Prima di chiederci se l’intelligenza artificiale sia un ulteriore problema in uno scenario che appare desolante e già saturo di concorrenza (social media, informazione online gratuita, tv, eccetera) o una risorsa (e, se sì, in che modo) per il giornalismo americano, dovremmo sapere di cosa stiamo parlando.
In un articolo pubblicato nel 2022 sul blog della London School of Economics del 2022, 10 things you should know about AI in journalism (citato e spiegato molto bene anche nell’articolo di Alessia Pizzi Giornalismo e intelligenza artificiale, dell’Osservatorio sul giornalismo digitale), Mattia Peretti ci metteva in guardia dai nostri stessi pregiudizi: se provate a digitare “intelligenza artificiale” in un qualsiasi motore di ricerca, le immagini che vedrete saranno avveniristiche ma fuorvianti. Le aspettative e i timori intorno all’AI sono forse il vero ostacolo al corretto utilizzo degli strumenti di intelligenza artificiale nel giornalismo. L’idea che il lavoro di un professionista possa essere “sostituito” da qualcosa di non umano è terrificante perché, per la prima volta, pensiamo che una macchina possa fare un lavoro che immaginavamo totalmente legato alla nostra capacità di essere ragionevoli, pensanti, creativi. Non si tratterebbe più di una concorrenza pericolosa ma diversa (come nel caso dei social), bensì di un inesorabile processo di scambio.
Non solo: nell’immaginario comune, l’AI nel giornalismo è quasi sempre associata a una forma di disinformazione e inganno, di manipolazione collettiva e sociale. Eppure, proprio l’intelligenza artificiale potrebbe rivelarsi risolutiva per contrastare, ad esempio, il fenomeno dei media desert: Come spiega approfonditamente Ron Schmelzer in un articolo su Forbes – Beyond Misinformation: The Impact Of AI In Journalism And News – la capacità dell’AI di acquisire dati in poco tempo e “tradurli” in una forma accessibile e comprensibile a tutti può coprire notizie locali, risultati sportivi ed eventi politici che ad oggi non hanno più visibilità a causa della scarsità di risorse economiche e della carenza di giornalisti. Da questo punto di vista, l’AI potrebbe dare alla stampa americana gli strumenti per assumere di nuovo il ruolo di mediatore tra politica e cittadini.
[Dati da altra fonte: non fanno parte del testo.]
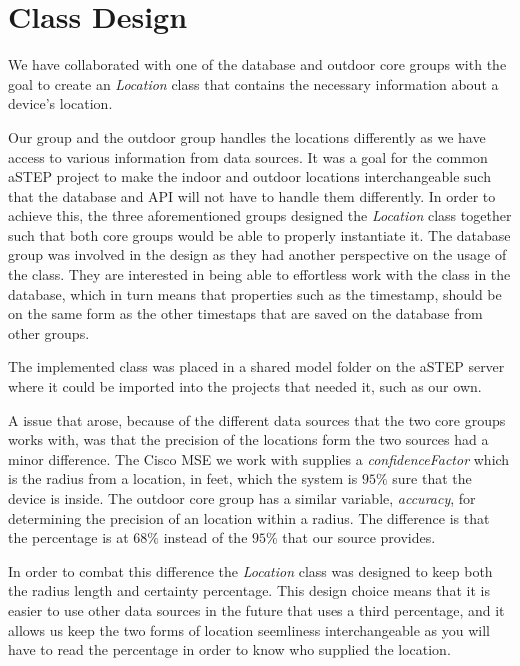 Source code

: \section{Class Design}
We have collaborated with one of the database and outdoor core groups with the goal to create an \textit{Location} class that contains the necessary information about a device's location. 

Our group and the outdoor group handles the locations differently as we have access to various information from data sources. It was a goal for the common aSTEP project to make the indoor and outdoor locations interchangeable such that the database and API will not have to handle them differently. In order to achieve this, the three aforementioned groups designed the \textit{Location} class together such that both core groups would be able to properly instantiate it. The database group was involved in the design as they had another perspective on the usage of the class. They are interested in being able to effortless work with the class in the database, which in turn means that properties such as the timestamp, should be on the same form as the other timestaps that are saved on the database from other groups. 

The implemented class was placed in a shared model folder on the aSTEP server %
where it could be imported into the projects that needed it, such as our own. 

A issue that arose, because of the different data sources that the two core groups works with, was that the precision of the locations form the two sources had a minor difference. The Cisco MSE we work with supplies a \textit{confidenceFactor} which is the radius from a location, in feet, which the system is $95\%$ sure that the device is inside\cite{MSE_faq}. The outdoor core group has a similar variable, \textit{accuracy}, for determining the precision of an location within a radius. The difference is that the percentage is at $68\%$ instead of the $95\%$ that our source provides\cite{android_getAccuracy}. 

In order to combat this difference the \textit{Location} class was designed to keep both the radius length and certainty percentage. This design choice means that it is easier to use other data sources in the future that uses a third percentage, and it allows us keep the two forms of location seemliness interchangeable as you will have to read the percentage in order to know who supplied the location. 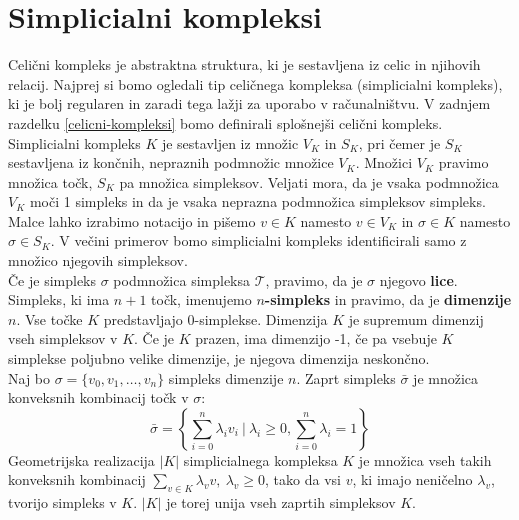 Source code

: \documentclass[a4paper, 12pt]{book}
\theoremstyle{definition}
\theoremstyle{remark}
\begin{document}
\section{Simplicialni kompleksi}
Celični kompleks je abstraktna struktura, ki je sestavljena iz celic in njihovih
relacij. Najprej si bomo ogledali tip celičnega kompleksa (simplicialni kompleks),
ki je bolj regularen in zaradi tega lažji za uporabo v računalništvu. V zadnjem 
razdelku \ref{celicni-kompleksi} bomo definirali splošnejši celični kompleks.\\
Simplicialni kompleks $K$ je sestavljen iz množic $V_K$ in $S_K$, pri čemer je
$S_K$ sestavljena iz končnih, nepraznih podmnožic množice $V_K$.
Množici $V_K$ pravimo množica točk, $S_K$ pa množica simpleksov. Veljati mora, da
je vsaka podmnožica $V_K$ moči 1 simpleks in da je vsaka neprazna podmnožica
simpleksov simpleks. Malce lahko izrabimo notacijo in pišemo $v \in K$ namesto
$v \in V_K$ in $\sigma \in K$ namesto $\sigma \in S_K$. V večini primerov bomo
simplicialni kompleks identificirali samo z množico njegovih simpleksov.\\
Če je simpleks $\sigma$ podmnožica simpleksa $\mathcal{T}$, pravimo, da je $\sigma$ njegovo \textbf{lice}.
Simpleks, ki ima $n+1$ točk, imenujemo \textbf{$n$-simpleks} in pravimo, da je \textbf{dimenzije} $n$.
Vse točke $K$ predstavljajo 0-simplekse. Dimenzija $K$ je supremum dimenzij
vseh simpleksov v $K$. Če je $K$ prazen, ima dimenzijo -1, če pa vsebuje $K$ simplekse
poljubno velike dimenzije, je njegova dimenzija neskončno.\\
Naj bo $\sigma = \{v_0,v_1,\dots,v_n\}$ simpleks dimenzije $n$. Zaprt simpleks
$\bar{\sigma}$ je množica konveksnih kombinacij točk v $\sigma$:
\[
  \bar{\sigma} = \left\{\sum_{i=0}^n \lambda_i v_i\ |\ \lambda_i \geq 0, \sum_{i=0}^n \lambda_i = 1\right\}
\]
Geometrijska realizacija $|K|$ simplicialnega kompleksa $K$ je množica 
vseh takih konveksnih kombinacij $\sum_{v\in K} \lambda_v v,\ \lambda_v \geq 0$, tako da vsi $v$, ki imajo
neničelno $\lambda_v$, tvorijo simpleks v $K$. $|K|$ je torej unija vseh zaprtih
simpleksov $K$.
\end{document}
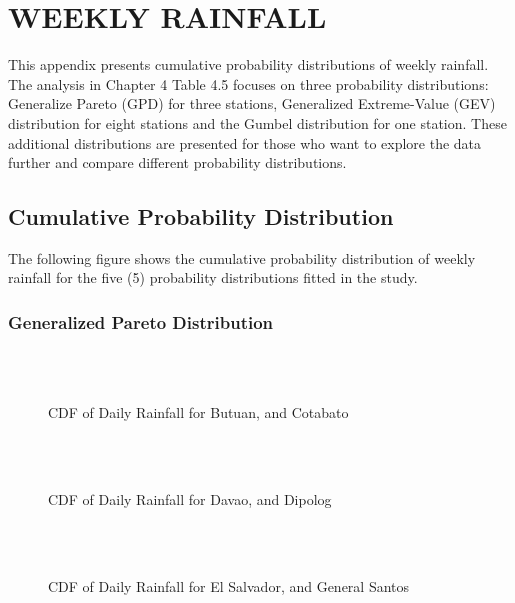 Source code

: \chapter{WEEKLY RAINFALL}

This appendix presents cumulative probability distributions of weekly rainfall. The analysis in Chapter 4 Table 4.5 focuses on three probability distributions: Generalize Pareto (GPD) for three stations, Generalized Extreme-Value (GEV) distribution for eight stations and the Gumbel distribution for one station. These additional distributions are presented for those who want to explore the data further and compare different probability distributions.


\section{Cumulative Probability Distribution}

The following figure shows the cumulative probability distribution of weekly rainfall for the five (5) probability distributions fitted in the study.

\subsection{Generalized Pareto Distribution}

\begin{figure}[H]
  \centering
  \\
  \\
  \caption{CDF of Daily Rainfall for Butuan, and Cotabato}
  \label{fig:weekly_without_threshold_appendix_gpd_pt1}
\end{figure}

\begin{figure}[H]
  \centering
  \\
  \\
  \caption{CDF of Daily Rainfall for Davao, and Dipolog}
  \label{fig:weekly_without_threshold_appendix_gpd_pt2}
\end{figure}

\begin{figure}[H]
  \centering
  \\
  \\
  \caption{CDF of Daily Rainfall for El Salvador, and General Santos}
  \label{fig:weekly_without_threshold_appendix_gpd_pt3}
\end{figure}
Consapevoli dell’opportunità che il giornalismo, soprattutto locale, deve cogliere, sono nati vari programmi e iniziative per aiutare le redazioni locali a un corretto e consapevole uso degli strumenti di AI, come ad esempio il progetto dell’Associated Press, con lo scopo di ridurre il divario tra redazioni locali e redazioni locali e nazionali.